- ACTIVITY:
If a line of the records contains the word "BOOLEAN", list it.

Data extracted from a collection
BEGIN

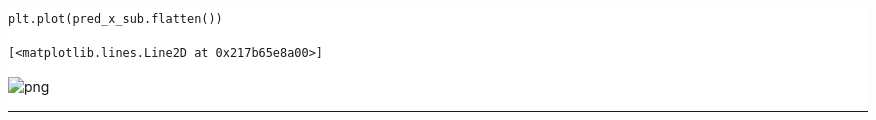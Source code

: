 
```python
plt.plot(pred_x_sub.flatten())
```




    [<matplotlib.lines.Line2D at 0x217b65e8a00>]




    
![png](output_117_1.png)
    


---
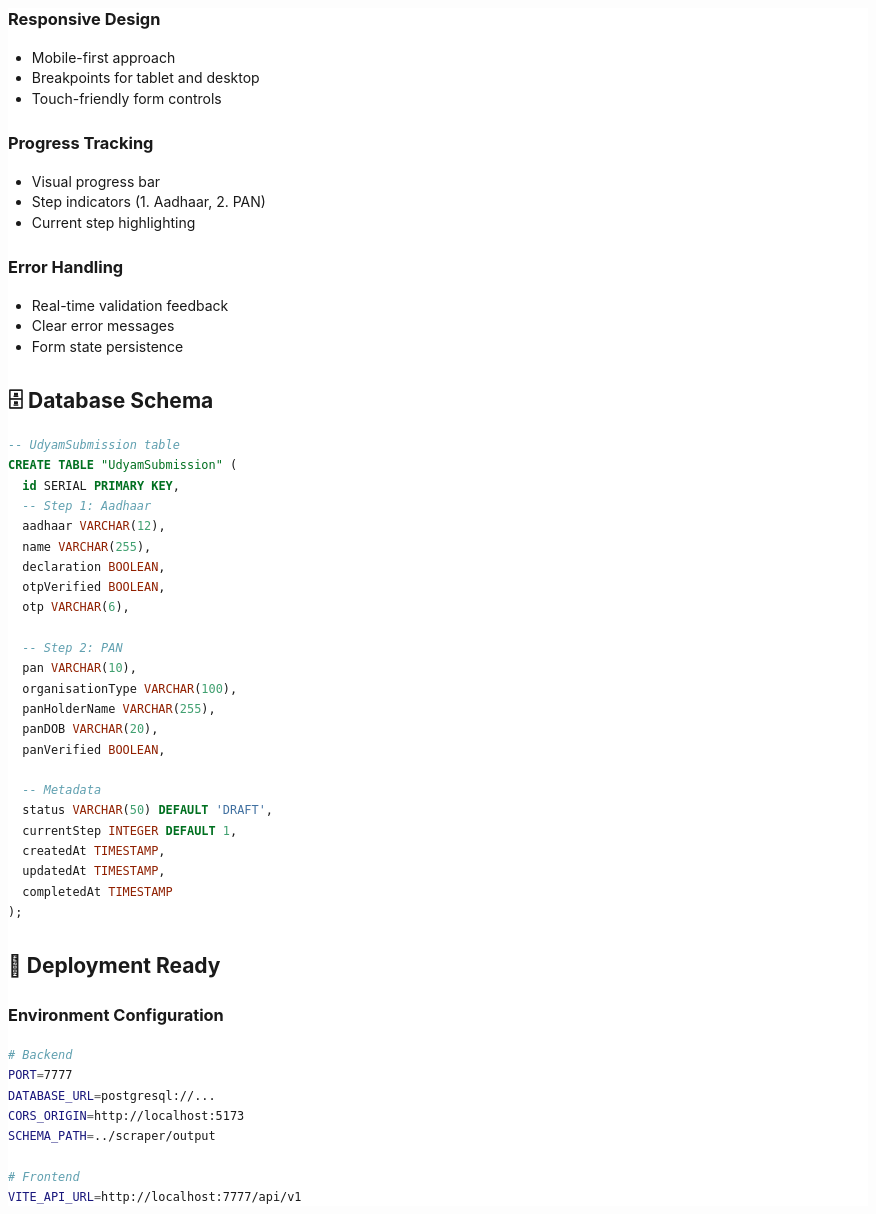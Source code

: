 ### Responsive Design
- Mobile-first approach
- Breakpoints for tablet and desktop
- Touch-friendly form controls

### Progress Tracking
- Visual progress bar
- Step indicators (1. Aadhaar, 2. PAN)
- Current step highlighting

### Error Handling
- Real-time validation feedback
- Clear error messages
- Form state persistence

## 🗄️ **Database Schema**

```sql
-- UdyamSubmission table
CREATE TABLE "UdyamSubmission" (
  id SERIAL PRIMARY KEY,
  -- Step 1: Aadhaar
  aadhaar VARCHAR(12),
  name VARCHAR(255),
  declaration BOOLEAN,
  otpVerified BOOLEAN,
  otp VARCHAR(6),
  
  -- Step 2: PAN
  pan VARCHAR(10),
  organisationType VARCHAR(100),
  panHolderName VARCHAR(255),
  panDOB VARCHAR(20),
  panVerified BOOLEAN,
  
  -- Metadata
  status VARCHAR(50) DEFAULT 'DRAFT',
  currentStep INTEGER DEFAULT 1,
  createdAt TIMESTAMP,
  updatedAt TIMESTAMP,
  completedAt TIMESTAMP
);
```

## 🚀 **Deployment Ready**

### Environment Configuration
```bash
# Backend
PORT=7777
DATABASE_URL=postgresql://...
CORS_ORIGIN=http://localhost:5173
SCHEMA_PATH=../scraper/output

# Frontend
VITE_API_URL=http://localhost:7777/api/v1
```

END

- TASK SOLUTION:
  declaration BOOLEAN,
  otpVerified BOOLEAN,
  panVerified BOOLEAN,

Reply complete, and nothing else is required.